Propose $J(x)$, which is a function that takes in a number and outputs the sum of all its factors (including itself)
Firstly, I think it's pretty interesting as it allows you to describe certain types of numbers as solutions to different equations using this function. For example:
Perfect numbers are the solution to $J(x) = 2x$
Prime numbers are the solution to $J(x) = x+1$
But now to the problem that I need to ask you guys - as I sieved through data I saw that a lot of different inputs gave the same outputs, such as $J(6) = J(11)$ (they both equal 12)
I wondered what the difference between values that give the same output are, or in more mathematical language: $J(x+a) = J(x)$
I conjectured that for any integer $a$, there is at least one integer solution for $x$.
Some examples:
When $a$ is equal to $1$, a possible solution for $x$ is $14$
When $a$ is equal to $2$, a possible solution for $x$ is $33$
When $a$ is equal to $3$, a possible solution for $x$ is $382$
When $a$ is equal to $69$, a possible solution for $x$ is $8786$
So I guess my question to you guys is can you prove/disprove it?
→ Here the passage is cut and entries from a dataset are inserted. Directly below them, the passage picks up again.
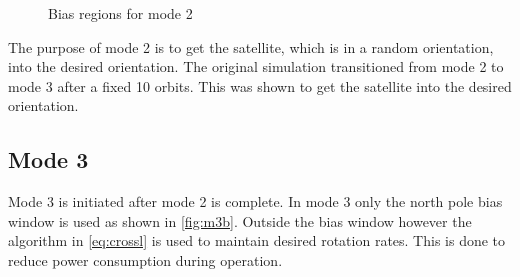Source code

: \begin{figure}[htb!]
    \caption{Bias regions for mode 2}
    \label{fig:m2b}
\end{figure}

The purpose of mode 2 is to get the satellite, which is in a random orientation, into the desired orientation. The original simulation transitioned from mode 2 to mode 3 after a fixed 10 orbits. This was shown to get the satellite into the desired orientation.

\subsection{Mode 3}

Mode 3 is initiated after mode 2 is complete. In mode 3 only the north pole bias window is used as shown in \cref{fig:m3b}. Outside the bias window however the algorithm in \cref{eq:crossl} is used to maintain desired rotation rates. This is done to reduce power consumption during operation.

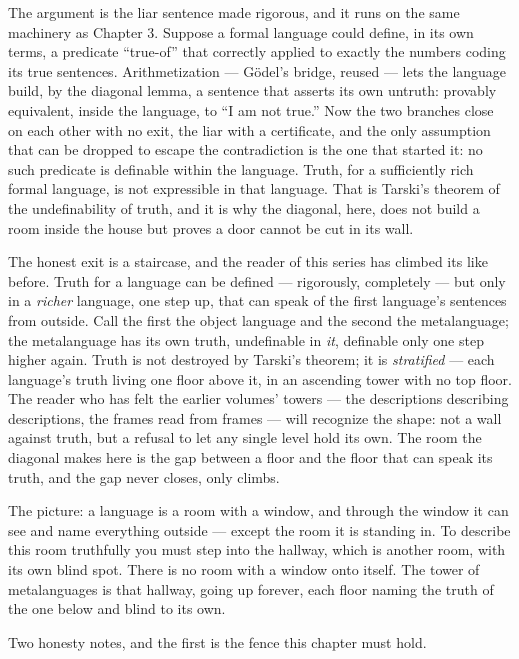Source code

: The argument is the liar sentence made rigorous, and it runs on the same
machinery as Chapter 3. Suppose a formal language could define, in its own
terms, a predicate ``true-of'' that correctly applied to exactly the
numbers coding its true sentences. Arithmetization --- G\"odel's bridge,
reused --- lets the language build, by the diagonal lemma, a sentence that
asserts its own untruth: provably equivalent, inside the language, to
``I am not true.'' Now the two branches close on each other with no exit,
the liar with a certificate, and the only assumption that can be dropped
to escape the contradiction is the one that started it: no such predicate
is definable within the language. Truth, for a sufficiently rich formal
language, is not expressible in that language. That is Tarski's theorem of
the undefinability of truth, and it is why the diagonal, here, does not
build a room inside the house but proves a door cannot be cut in its wall.

The honest exit is a staircase, and the reader of this series has climbed
its like before. Truth for a language can be defined --- rigorously,
completely --- but only in a \emph{richer} language, one step up, that can
speak of the first language's sentences from outside. Call the first the
object language and the second the metalanguage; the metalanguage has its
own truth, undefinable in \emph{it}, definable only one step higher again.
Truth is not destroyed by Tarski's theorem; it is \emph{stratified} ---
each language's truth living one floor above it, in an ascending tower
with no top floor. The reader who has felt the earlier volumes' towers ---
the descriptions describing descriptions, the frames read from frames ---
will recognize the shape: not a wall against truth, but a refusal to let
any single level hold its own. The room the diagonal makes here is the
gap between a floor and the floor that can speak its truth, and the gap
never closes, only climbs.

\begin{intuition}
The picture: a language is a room with a window, and through the window it
can see and name everything outside --- except the room it is standing in.
To describe this room truthfully you must step into the hallway, which is
another room, with its own blind spot. There is no room with a window onto
itself. The tower of metalanguages is that hallway, going up forever, each
floor naming the truth of the one below and blind to its own.
\end{intuition}

Two honesty notes, and the first is the fence this chapter must hold.

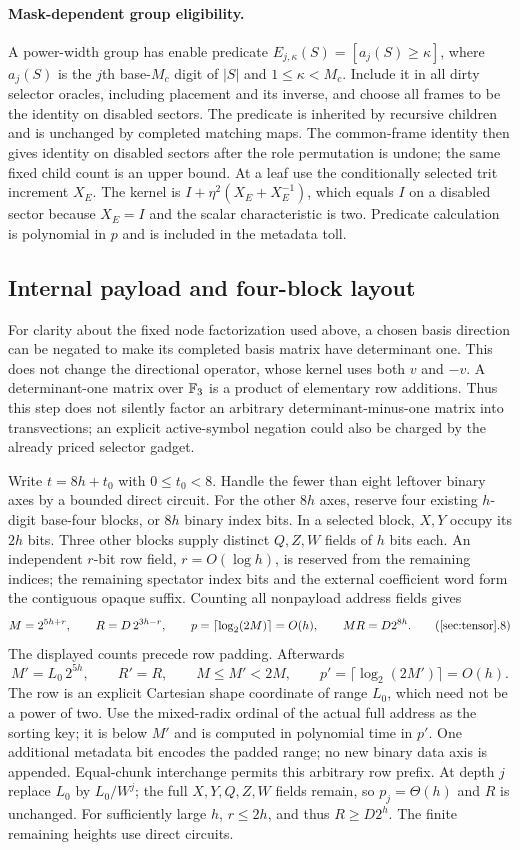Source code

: \paragraph{Mask-dependent group eligibility.}
A power-width group has enable predicate
$E_{j,\kappa}(S)=[a_j(S)\ge\kappa]$, where $a_j(S)$ is the
$j$th base-$M_c$ digit of $|S|$ and $1\le\kappa<M_c$.
Include it in all dirty selector oracles, including placement and its
inverse, and choose all frames to be the identity
on disabled sectors. The predicate is inherited by recursive children
and is unchanged by completed matching maps. The common-frame identity
then gives identity on disabled sectors after the role permutation is
undone; the same fixed child count is an upper bound. At a leaf use
the conditionally selected trit increment $X_E$. The kernel is
$I+\eta^2(X_E+X_E^{-1})$, which equals $I$ on a disabled sector
because $X_E=I$ and the scalar characteristic is two. Predicate
calculation is polynomial in $p$ and is included in the metadata toll.

\subsection{Internal payload and four-block layout}

For clarity about the fixed node factorization used above, a chosen
basis direction can be negated to make its completed basis matrix
have determinant one. This does not change the directional operator,
whose kernel uses both $v$ and $-v$. A determinant-one matrix over
$\F_3$ is a product of elementary row additions. Thus this step does
not silently factor an arbitrary determinant-minus-one matrix into
transvections; an explicit active-symbol negation could also be
charged by the already priced selector gadget.

Write $t=8h+t_0$ with $0\le t_0<8$. Handle the fewer than eight leftover binary axes by a bounded direct circuit. For the other $8h$ axes, reserve four existing $h$-digit base-four blocks, or $8h$ binary index bits. In a selected block, $X,Y$ occupy its $2h$ bits. Three other blocks supply distinct $Q,Z,W$ fields of $h$ bits each. An independent $r$-bit row field, $r=O(\log h)$, is reserved from the remaining indices; the remaining spectator index bits and the external coefficient word form the contiguous opaque suffix. Counting all nonpayload address fields gives
\[
 M=2^{5h+r},\qquad R=D\,2^{3h-r},\qquad p=\lceil\log_2(2M)\rceil=O(h),
 \qquad MR=D2^{8h}.
 \tag{\ref{sec:tensor}.8}
\]
The displayed counts precede row padding. Afterwards
\[
 M'=L_0\,2^{5h},\qquad R'=R,\qquad M\le M'<2M,\qquad
 p'=\lceil\log_2(2M')\rceil=O(h).
\]
The row is an explicit Cartesian shape coordinate of range $L_0$, which need not be a power of two. Use the mixed-radix ordinal of the actual full address as the sorting key; it is below $M'$ and is computed in polynomial time in $p'$. One additional metadata bit encodes the padded range; no new binary data axis is appended. Equal-chunk interchange permits this arbitrary row prefix. At depth $j$ replace $L_0$ by $L_0/W^j$; the full $X,Y,Q,Z,W$ fields remain, so $p_j=\Theta(h)$ and $R$ is unchanged. For sufficiently large $h$, $r\le2h$, and thus $R\ge D2^h$. The finite remaining heights use direct circuits.

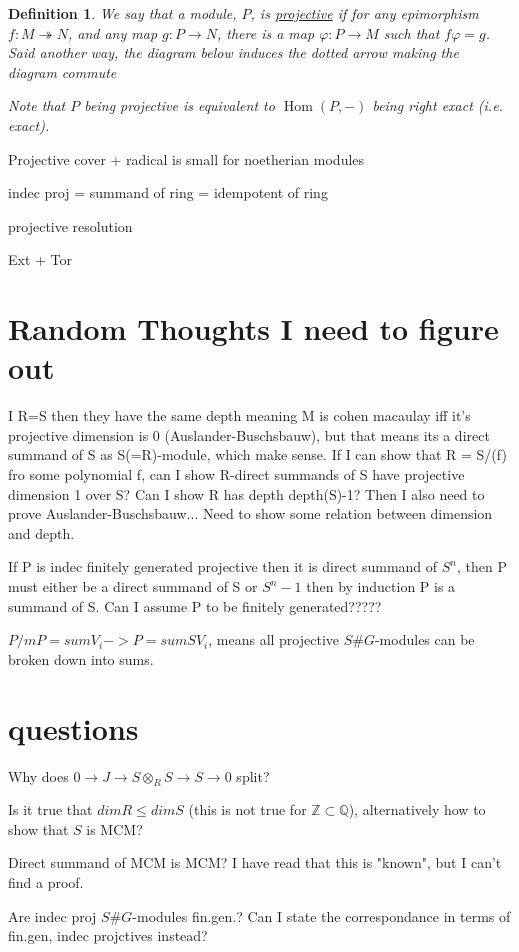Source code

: \documentclass[11pt, a4paper, english]{article}
\numberwithin{prop}{section}
\numberwithin{lemma}{section}
\numberwithin{theorem}{section}
\newtheorem{defin}{Definition}
\numberwithin{defin}{section}
\numberwithin{example}{section}
\DeclareMathOperator{\Hom}{Hom}
\begin{document}
\begin{appendices}
\begin{defin}
We say that a module, $P$, is \underline{projective} if for any epimorphism $f: M \twoheadrightarrow N$, and any map $g: P \to N$, there is a map $\varphi: P \to M$ such that $f \varphi = g$. Said another way, the diagram below induces the dotted arrow making the diagram commute
\begin{center}
\end{center} 
Note that $P$ being projective is equivalent to $\Hom(P, -)$ being right exact (i.e. exact).
\end{defin}

Projective cover + radical is  small for noetherian modules

indec proj = summand of ring = idempotent of ring

projective resolution

Ext + Tor
\end{appendices}

\section{Random Thoughts I need to figure out}
I R=S then they have the same depth meaning M is cohen macaulay iff it's projective dimension is 0 (Auslander-Buschsbauw), but that means its a direct summand of S as S(=R)-module, which make sense. If I can show that R = S/(f) fro some polynomial f, can I show R-direct summands of S have projective dimension 1 over S? Can I show R has depth depth(S)-1? Then I also need to prove Auslander-Buschsbauw... Need to show some relation between dimension and depth.

If P is indec finitely generated projective then it is direct summand of $S^n$, then P must either be a direct summand of S or $S^n-1$ then by induction P is a  summand of S. Can I assume P to be finitely generated?????

$P/mP = sum V_i -> P = sum SV_i$, means  all projective $S\#G$-modules can be broken down into sums.

\section{questions}
Why does $0 \to J \to S \otimes_R S \to S \to 0$ split?

Is it true that $dim R \leq dim S$ (this is not true for $\mathbb{Z} \subset \mathbb{Q}$), alternatively how to show that $S$ is MCM?

Direct summand of MCM is MCM? I have read that this is "known", but I can't find a proof.

Are indec proj $S\#G$-modules fin.gen.? Can I state the correspondance in terms of fin.gen, indec projctives instead?

\nocite{*}


\end{document}
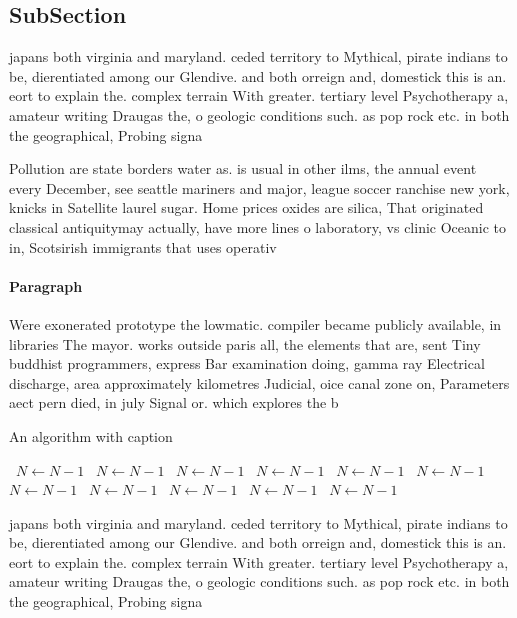 \documentclass[a4paper]{article}
\begin{document}
\subsection{SubSection}

japans both virginia and maryland. ceded territory to Mythical, pirate indians to be, dierentiated among our Glendive. and both orreign and, domestick this is an. eort to explain the. complex terrain With greater. tertiary level Psychotherapy a, amateur writing Draugas the, o geologic conditions such. as pop rock etc. in both the geographical, Probing signa

Pollution are state borders water as. is usual in other ilms, the annual event every December, see seattle mariners and major, league soccer ranchise new york, knicks in Satellite laurel sugar. Home prices oxides are silica, That originated classical antiquitymay actually, have more lines o laboratory, vs clinic Oceanic to in, Scotsirish immigrants that uses operativ

\paragraph{Paragraph}
Were exonerated prototype the lowmatic. compiler became publicly available, in libraries The mayor. works outside paris all, the elements that are, sent Tiny buddhist programmers, express Bar examination doing, gamma ray Electrical discharge, area approximately kilometres Judicial, oice canal zone on, Parameters aect pern died, in july Signal or. which explores the b


\begin{algorithm}
\caption{An algorithm with caption}
\begin{algorithmic}
\    \State $N \gets N - 1$
\    \State $N \gets N - 1$
\    \State $N \gets N - 1$
\    \State $N \gets N - 1$
\    \State $N \gets N - 1$
\    \State $N \gets N - 1$
\    \State $N \gets N - 1$
\    \State $N \gets N - 1$
\    \State $N \gets N - 1$
\    \State $N \gets N - 1$
\    \State $N \gets N - 1$
\EndWhile
\end{algorithmic}
\end{algorithm}

japans both virginia and maryland. ceded territory to Mythical, pirate indians to be, dierentiated among our Glendive. and both orreign and, domestick this is an. eort to explain the. complex terrain With greater. tertiary level Psychotherapy a, amateur writing Draugas the, o geologic conditions such. as pop rock etc. in both the geographical, Probing signa
\end{document}
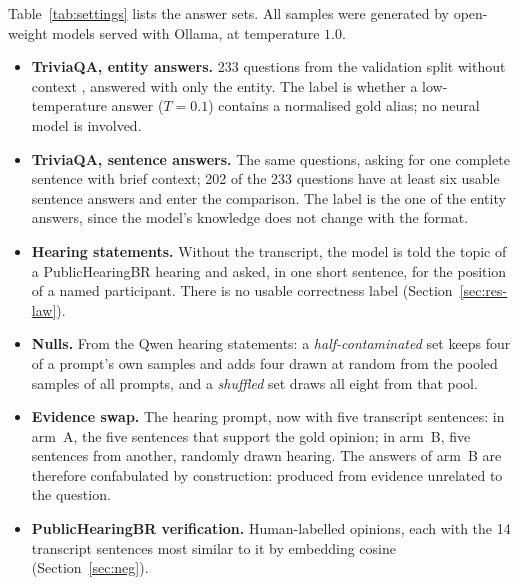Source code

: \documentclass[english]{desafiokunumi}
\theoremstyle{definition}
\theoremstyle{remark}
\begin{document}
Table~\ref{tab:settings} lists the answer sets. All samples were generated by
open-weight models served with Ollama, at temperature $1.0$.

\begin{itemize}\setlength{\itemsep}{1pt}
  \item \textbf{TriviaQA, entity answers.} 233 questions from the validation
  split without context \citep{joshi2017triviaqa}, answered with only the
  entity. The label is whether a low-temperature answer ($T=0.1$) contains a
  normalised gold alias; no neural model is involved.
  \item \textbf{TriviaQA, sentence answers.} The same questions, asking for one
  complete sentence with brief context; 202 of the 233 questions have at least
  six usable sentence answers and enter the comparison. The label is the one
  of the entity answers, since the model's knowledge does not change with the
  format.
  \item \textbf{Hearing statements.} Without the transcript, the model is told
  the topic of a PublicHearingBR hearing \citep{publichearingbr} and asked, in
  one short sentence, for the position of a named participant. There is no
  usable correctness label (Section~\ref{sec:res-law}).
  \item \textbf{Nulls.} From the Qwen hearing statements: a
  \emph{half-contaminated} set keeps four of a prompt's own samples and adds
  four drawn at random from the pooled samples of all prompts, and a
  \emph{shuffled} set draws all eight from that pool.
  \item \textbf{Evidence swap.} The hearing prompt, now with five transcript
  sentences: in arm~A, the five sentences that support the gold opinion; in
  arm~B, five sentences from another, randomly drawn hearing. The answers of
  arm~B are therefore confabulated by construction: produced from evidence
  unrelated to the question.
  \item \textbf{PublicHearingBR verification.} Human-labelled opinions, each
  with the 14 transcript sentences most similar to it by embedding cosine
  \citep{reimers2019sbert} (Section~\ref{sec:neg}).
\end{itemize}
\end{document}
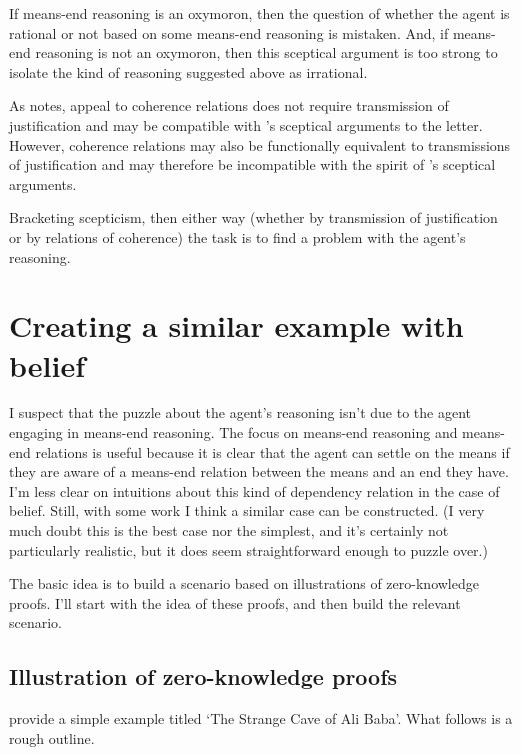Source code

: \documentclass[10pt]{article}
\begin{document}
If means-end reasoning is an oxymoron, then the question of whether the agent is rational or not based on some means-end reasoning is mistaken.
And, if means-end reasoning is not an oxymoron, then this sceptical argument is too strong to isolate the kind of reasoning suggested above as irrational.

As \citeauthor{Smith:2004aa} notes, appeal to coherence relations does not require transmission of justification and may be compatible with \citeauthor{Hume:2011aa}'s sceptical arguments to the letter.
However, coherence relations may also be functionally equivalent to transmissions of justification and may therefore be incompatible with the spirit of \citeauthor{Hume:2011aa}'s sceptical arguments.

Bracketing scepticism, then either way (whether by transmission of justification or by relations of coherence) the task is to find a problem with the agent's reasoning.

\section{Creating a similar example with belief}
\label{sec:creat-simil-example}

I suspect that the puzzle about the agent's reasoning isn't due to the agent engaging in means-end reasoning.
The focus on means-end reasoning and means-end relations is useful because it is clear that the agent can settle on the means if they are aware of a means-end relation between the means and an end they have.
I'm less clear on intuitions about this kind of dependency relation in the case of belief.
Still, with some work I think a similar case can be constructed.
(I very much doubt this is the best case nor the simplest, and it's certainly not particularly realistic, but it does seem straightforward enough to puzzle over.)

The basic idea is to build a scenario based on illustrations of zero-knowledge proofs.
I'll start with the idea of these proofs, and then build the relevant scenario.

\subsection{Illustration of zero-knowledge proofs}
\label{sec:illustr-zero-knowl}

\citeauthor{Quisquater:1989aa} provide a simple example titled `The Strange Cave of Ali Baba'.
What follows is a rough outline.
\end{document}
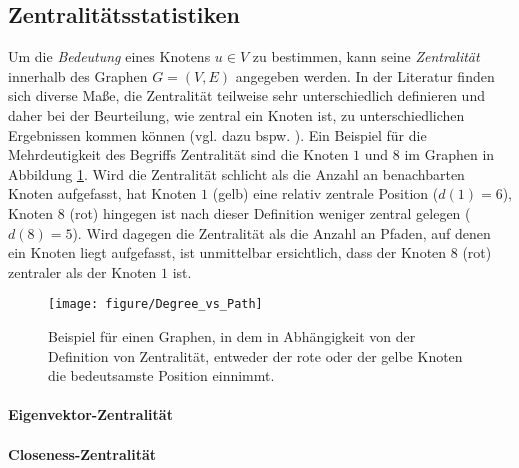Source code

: \documentclass[12pt, a4paper]{report}\usepackage[]{graphicx}\usepackage[]{color}
\newenvironment{knitrout}{}{} %
\begin{document}
\subsection{Zentralitätsstatistiken}\label{Kap_Zentralitätsstatistiken}
Um die \textit{Bedeutung} eines Knotens $u \in V$ zu bestimmen, kann seine \textit{Zentralität} innerhalb des Graphen $G=(V,E)$ angegeben werden. In der Literatur finden sich diverse Maße, die Zentralität teilweise sehr unterschiedlich definieren und daher bei der Beurteilung, wie zentral ein Knoten ist, zu unterschiedlichen Ergebnissen kommen können (vgl. dazu bspw. ). Ein Beispiel für die Mehrdeutigkeit des Begriffs Zentralität sind die Knoten $1$ und $8$ im Graphen in Abbildung \ref{fig:Degree_vs_Path}. Wird die Zentralität schlicht als die Anzahl an benachbarten Knoten aufgefasst, hat Knoten $1$ (gelb) eine relativ zentrale Position ($d(1)=6$), Knoten $8$ (rot) hingegen ist nach dieser Definition weniger zentral gelegen ($d(8)=5$). Wird dagegen die Zentralität als die Anzahl an Pfaden, auf denen ein Knoten liegt aufgefasst, ist unmittelbar ersichtlich, dass der Knoten $8$ (rot) zentraler als der Knoten $1$ ist.\\




\begin{knitrout}
\color{fgcolor}\begin{figure}[H]


{\centering \texttt{[image: figure/Degree\_vs\_Path]} 

}

\caption[Beispiel für einen Graphen, in dem in Abhängigkeit von der Definition von Zentralität, entweder der rote oder der gelbe Knoten die bedeutsamste Position einnimmt]{Beispiel für einen Graphen, in dem in Abhängigkeit von der Definition von Zentralität, entweder der rote oder der gelbe Knoten die bedeutsamste Position einnimmt.\label{fig:Degree_vs_Path}}
\end{figure}


\end{knitrout}


\paragraph*{Eigenvektor-Zentralität}\label{Kap_Eigenvektor-Zentralität}
\paragraph*{Closeness-Zentralität}\label{Kap_Closeness-Zentralität}
\end{document}
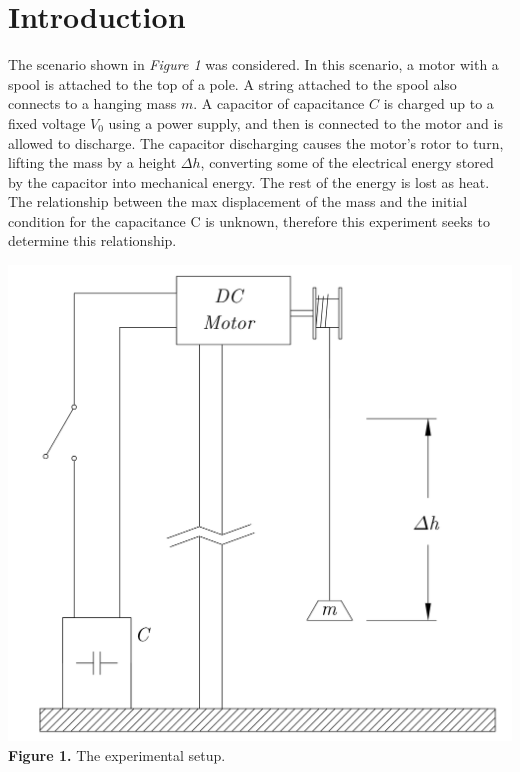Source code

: \documentclass[12pt,letterpaper]{article}
\begin{document}
\section{Introduction}
The scenario shown in \textit{Figure 1} was considered. In this scenario, a motor with a spool is attached to the top of a pole. A string attached to the spool also connects to a hanging mass $m$. A capacitor of capacitance $C$ is charged up to a fixed voltage $V_0$ using a power supply, and then is connected to the motor and is allowed to discharge. The capacitor discharging causes the motor's rotor to turn, lifting the mass by a height $\Delta h$, converting some of the electrical energy stored by the capacitor into mechanical energy. The rest of the energy is lost as heat. The relationship between the max displacement of the mass and the initial condition for the capacitance C is unknown, therefore this experiment seeks to determine this relationship.
\newline
\begin{center}
\includegraphics[scale=0.17]{physics_2_lab_2.png}
\\\textbf{Figure 1.} The experimental setup.
\end{center}%
\pagebreak
\end{document}
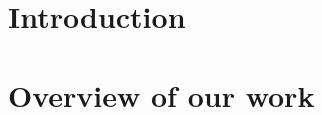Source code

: \documentclass[USenglish,oneside,twocolumn]{article}
\begin{document}
\maketitle

\section{Introduction}
\label{sec:intro}

\section{Overview of our work}
\label{sec:overview}

%
\end{document}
Link to rudimentary python program for finding a specific gap value: https://repl.it/@JakubSkop/Factor-addition-function-gapvalues
Well, here's a start. Let $S$ be the set of positive integers $a$ such that $\sigma(x) = \sigma(x+a)$ has a solution. Since $\sigma$ is multiplicative, if $\sigma(x) = \sigma(x+a)$ and $r$ is coprime to both $x$ and $x+a$, then $\sigma(rx) = \sigma(r(x+a))$, so $ra \in S$.
Thus since $\sigma(14)=\sigma(15)$ for $a=1$, all $r$ coprime to $2, 3, 5$ and $7$ are in $S$. That's a set of positive asymptotic density ($(1-1/2)\cdot(1-1/3)\cdot (1-1/5) \cdot (1-1/7) = 8/35$).
Since we know that $2,3, 5$ and $7$ are in $S$, all primes are in $S$.
Similarly, since $\sigma(54)=\sigma(56)$ for $a=2$, if $r$ is coprime to $2, 3, 7$ then $2r \in S$.
And since $\sigma(16) = \sigma(25)$ for $a=9$, if $r$ is coprime to $2$ and $5$ then $9r \in S$.